Currently, we are refactoring our backend to create new endpoints just for listing and minting subnames on the Namespace app (app.namespace.tech), configured through the Manager, which will include both our existing L1 subname functionality, as well adding the support for L2 subnames.

Asks

We’d love to have some builders integrate ENS into their dapps and issue Subnames on OP for their users / community.

If interested, please join our Namespace Dev TG group for convenience, assistance, and vibes.

Contact info

Cap: TG or Twitter: @thecaphimself

Namespace

4 Likes

Hey everyone, sending a quick progress report.

Update

Instead of writing big reports, I decided to create a demo to show everything we built. We hit almost all milestones except User Adoption + Feedback loop for improvement.

That’s what we are looking for next: 3 communities interested in issuing ENS subnames on OP and 5 individuals who want to try it and issue subnames to people.

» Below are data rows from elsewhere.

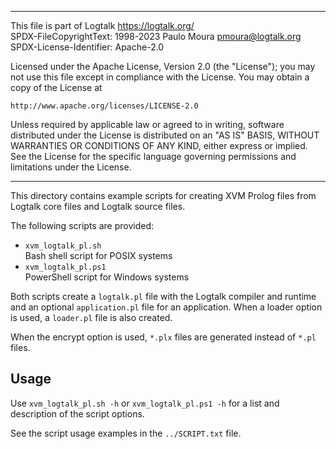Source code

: ________________________________________________________________________

This file is part of Logtalk <https://logtalk.org/>  
SPDX-FileCopyrightText: 1998-2023 Paulo Moura <pmoura@logtalk.org>  
SPDX-License-Identifier: Apache-2.0

Licensed under the Apache License, Version 2.0 (the "License");
you may not use this file except in compliance with the License.
You may obtain a copy of the License at

    http://www.apache.org/licenses/LICENSE-2.0

Unless required by applicable law or agreed to in writing, software
distributed under the License is distributed on an "AS IS" BASIS,
WITHOUT WARRANTIES OR CONDITIONS OF ANY KIND, either express or implied.
See the License for the specific language governing permissions and
limitations under the License.
________________________________________________________________________


This directory contains example scripts for creating XVM Prolog files
from Logtalk core files and Logtalk source files.

The following scripts are provided:

- `xvm_logtalk_pl.sh`  
	Bash shell script for POSIX systems
- `xvm_logtalk_pl.ps1`  
	PowerShell script for Windows systems

Both scripts create a `logtalk.pl` file with the Logtalk compiler and
runtime and an optional `application.pl` file for an application. When
a loader option is used, a `loader.pl` file is also created.

When the encrypt option is used, `*.plx` files are generated instead
of `*.pl` files.

Usage
-----

Use `xvm_logtalk_pl.sh -h` or `xvm_logtalk_pl.ps1 -h` for a list and
description of the script options.

See the script usage examples in the `../SCRIPT.txt` file.
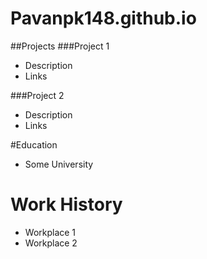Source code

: # Pavanpk148.github.io

##Projects
###Project 1
- Description
- Links

###Project 2
- Description
- Links

#Education
- Some University

# Work History
- Workplace 1
- Workplace 2
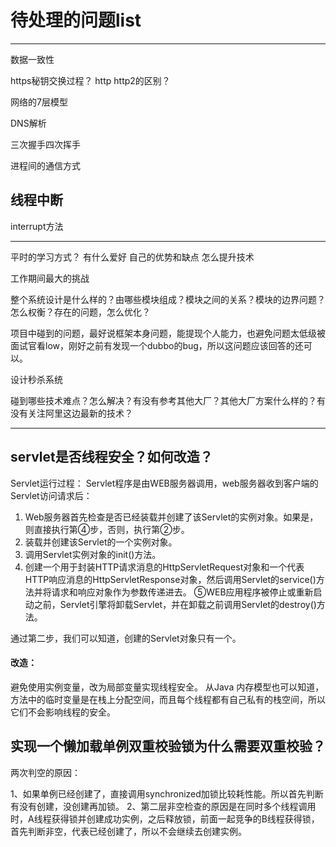 # 待处理的问题list

---

数据一致性




https秘钥交换过程？
http http2的区别？

网络的7层模型

DNS解析

三次握手四次挥手

进程间的通信方式

## 线程中断

interrupt方法

---
<!-- ========================================= -->
平时的学习方式？ 有什么爱好
自己的优势和缺点
怎么提升技术

工作期间最大的挑战
<!-- ========================================= -->

整个系统设计是什么样的？由哪些模块组成？模块之间的关系？模块的边界问题？怎么权衡？存在的问题，怎么优化？




项目中碰到的问题，最好说框架本身问题，能提现个人能力，也避免问题太低级被面试官看low，刚好之前有发现一个dubbo的bug，所以这问题应该回答的还可以。

设计秒杀系统

碰到哪些技术难点？怎么解决？有没有参考其他大厂？其他大厂方案什么样的？有没有关注阿里这边最新的技术？


---

## servlet是否线程安全？如何改造？
Servlet运行过程：
Servlet程序是由WEB服务器调用，web服务器收到客户端的Servlet访问请求后：
1. Web服务器首先检查是否已经装载并创建了该Servlet的实例对象。如果是，则直接执行第④步，否则，执行第②步。
2. 装载并创建该Servlet的一个实例对象。
3. 调用Servlet实例对象的init()方法。
4. 创建一个用于封装HTTP请求消息的HttpServletRequest对象和一个代表HTTP响应消息的HttpServletResponse对象，然后调用Servlet的service()方法并将请求和响应对象作为参数传递进去。
⑤WEB应用程序被停止或重新启动之前，Servlet引擎将卸载Servlet，并在卸载之前调用Servlet的destroy()方法。

通过第二步，我们可以知道，创建的Servlet对象只有一个。

#### 改造：
避免使用实例变量，改为局部变量实现线程安全。
从Java 内存模型也可以知道，方法中的临时变量是在栈上分配空间，而且每个线程都有自己私有的栈空间，所以它们不会影响线程的安全。


## 实现一个懒加载单例双重校验锁为什么需要双重校验？

两次判空的原因：

1、如果单例已经创建了，直接调用synchronized加锁比较耗性能。所以首先判断有没有创建，没创建再加锁。
2、第二层非空检查的原因是在同时多个线程调用时，A线程获得锁并创建成功实例，之后释放锁，前面一起竞争的B线程获得锁，首先判断非空，代表已经创建了，所以不会继续去创建实例。

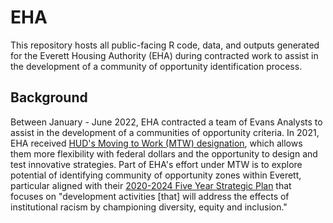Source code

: # EHA

This repository hosts all public-facing R code, data, and outputs generated for the Everett Housing Authority (EHA) during contracted work to assist in the development of a community of opportunity identification process.

## Background

Between January - June 2022, EHA contracted a team of Evans Analysts to assist in the development of a communities of opportunity criteria. In 2021, EHA received [HUD's Moving to Work (MTW) designation](https://www.hud.gov/mtw), which allows them more flexibility with federal dollars and the opportunity to design and test innovative strategies. Part of EHA's effort under MTW is to explore potential of identifying community of opportunity zones within Everett, particular aligned with their [2020-2024 Five Year Strategic Plan](http://www.evha.org/sites/default/files/page_attachments/wa006v02.pdf) that focuses on "development activities [that] will address the effects of institutional racism by championing diversity, equity and inclusion." 



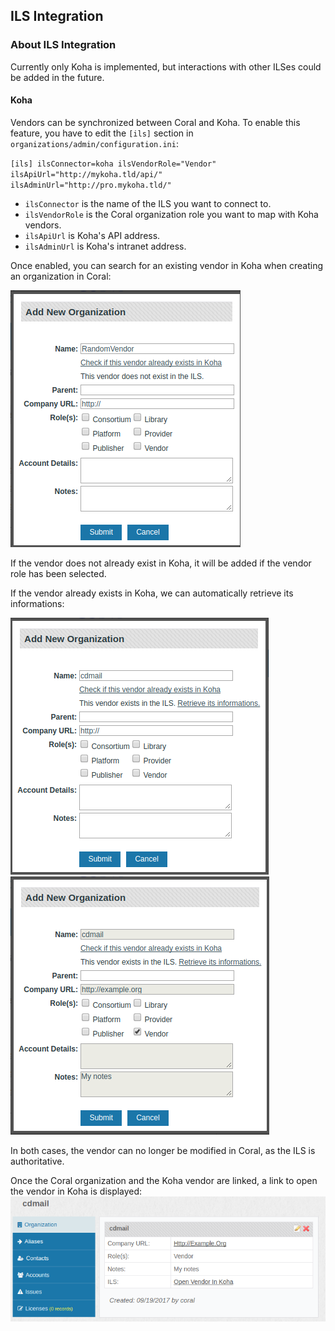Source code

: ILS Integration
---------------------------------

### About ILS Integration

Currently only Koha is implemented, but interactions with other ILSes could be added in the future.

#### Koha

Vendors can be synchronized between Coral and Koha. To enable this feature, you have to edit the `[ils]` section in `organizations/admin/configuration.ini`:

`[ils]
ilsConnector=koha
ilsVendorRole="Vendor"
ilsApiUrl="http://mykoha.tld/api/"
ilsAdminUrl="http://pro.mykoha.tld/"`

- `ilsConnector` is the name of the ILS you want to connect to.
- `ilsVendorRole` is the Coral organization role you want to map with Koha vendors.
- `ilsApiUrl` is Koha's API address.
- `ilsAdminUrl` is Koha's intranet address.

Once enabled, you can search for an existing vendor in Koha when creating an organization in Coral:

![Vendor does not exist in koha](img/integration/integrationVendorCheck.png)

If the vendor does not already exist in Koha, it will be added if the vendor role has been selected.

If the vendor already exists in Koha, we can automatically retrieve its informations:

![Vendor exists in koha](img/integration/integrationVendorExists.png)
![Vendor is retrieved from koha](img/integration/integrationVendorRetrieve.png)

In both cases, the vendor can no longer be modified in Coral, as the ILS is authoritative.

Once the Coral organization and the Koha vendor are linked, a link to open the vendor in Koha is displayed:
![Vendor in Coral](img/integration/integrationVendorDisplay.png)

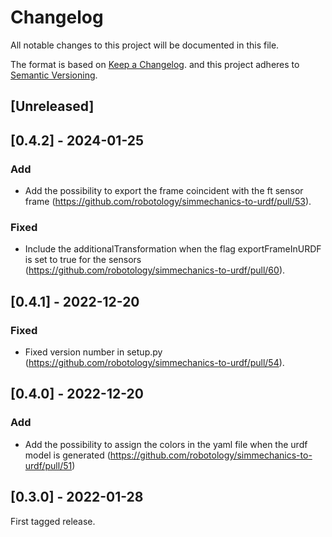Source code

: # Changelog
All notable changes to this project will be documented in this file.

The format is based on [Keep a Changelog](https://keepachangelog.com/en/1.0.0/).
and this project adheres to [Semantic Versioning](https://semver.org/spec/v2.0.0.html).

## [Unreleased]

## [0.4.2] - 2024-01-25

### Add
- Add the possibility to export the frame coincident with the ft sensor frame (https://github.com/robotology/simmechanics-to-urdf/pull/53).

### Fixed 
- Include the additionalTransformation when the flag exportFrameInURDF is set to true for the sensors (https://github.com/robotology/simmechanics-to-urdf/pull/60).

## [0.4.1] - 2022-12-20

### Fixed

- Fixed version number in setup.py (https://github.com/robotology/simmechanics-to-urdf/pull/54).

## [0.4.0] - 2022-12-20

### Add
- Add the possibility to assign the colors in the yaml file when the urdf model is generated (https://github.com/robotology/simmechanics-to-urdf/pull/51)

## [0.3.0] - 2022-01-28

First tagged release.
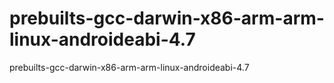 prebuilts-gcc-darwin-x86-arm-arm-linux-androideabi-4.7
======================================================

prebuilts-gcc-darwin-x86-arm-arm-linux-androideabi-4.7
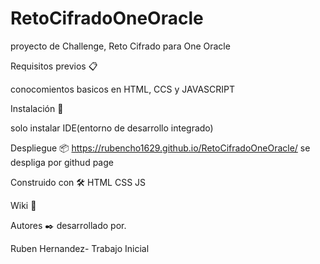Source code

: # RetoCifradoOneOracle
proyecto de Challenge, Reto Cifrado para One Oracle


Requisitos previos 📋

conocomientos basicos en HTML, CCS y JAVASCRIPT


Instalación 🔧

solo instalar IDE(entorno de desarrollo integrado)


Despliegue 📦
https://rubencho1629.github.io/RetoCifradoOneOracle/
se despliga por githud page 


Construido con 🛠️
HTML
CSS
JS


Wiki 📖


Autores ✒️
desarrollado por.

Ruben Hernandez- Trabajo Inicial 


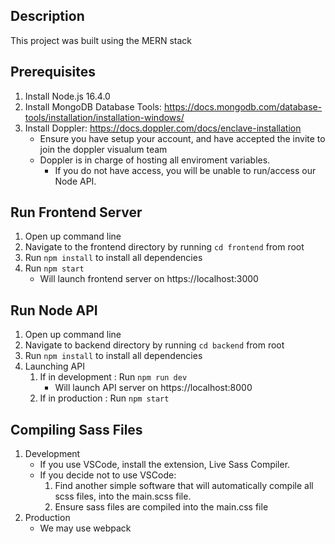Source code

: ##  Description 
This project was built using the MERN stack
## Prerequisites
1. Install Node.js 16.4.0
2. Install MongoDB Database Tools: https://docs.mongodb.com/database-tools/installation/installation-windows/ 
3. Install Doppler: https://docs.doppler.com/docs/enclave-installation
    * Ensure you have setup your account, and have accepted the invite to join the doppler visualum team
    * Doppler is in charge of hosting all enviroment variables. 
        * If you do not have access, you will be unable to run/access our Node API.
## Run Frontend Server
1. Open up command line
2. Navigate to the frontend directory by running `cd frontend` from root
3. Run `npm install` to install all dependencies
4. Run `npm start`
    * Will launch frontend server on https://localhost:3000

## Run Node API
1. Open up command line
2. Navigate to backend directory by running `cd backend` from root
3. Run `npm install` to install all dependencies 
4. Launching API
    1. If in development : Run `npm run dev`
        * Will launch API server on https://localhost:8000
    2. If in production : Run `npm start`

## Compiling Sass Files 
1. Development
    * If you use VSCode, install the extension, Live Sass Compiler.
    * If you decide not to use VSCode:
        1. Find another simple software that will automatically compile all scss files, into the main.scss file. 
        2. Ensure sass files are compiled into the main.css file
2. Production
    * We may use webpack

Other than that, everything is live and working.

Loom demo: Namespace - OP Builder Grant Update | Loom

Looking for

  • 3 communities that want to issue subnames to their members/users (these can be wallets, games, web3 groups/communities, even warpcast channels).
  • 5 individuals interested in testing this and issuing OP subs to people.

Let me know if you have any questions.

2 Likes

i am interested in assisting you on this as an individual. x: @Ugbuericsam

1 Like

Hey!
I’m interest in with my community Women Biz and as a individual too.

Regards!

1 Like

Sent you a DM. Looking forward to talking!

Btw, we built this for fun – to test OP Subnames implementation with our SDK.

Feel free to mint and test it at https://oppunk.namespace.ninja/.

More info in our X announcement: x.com

1 Like

Recorded a demo for fellow builders interested in using ENS subnames on OP for their games, products, community, etc.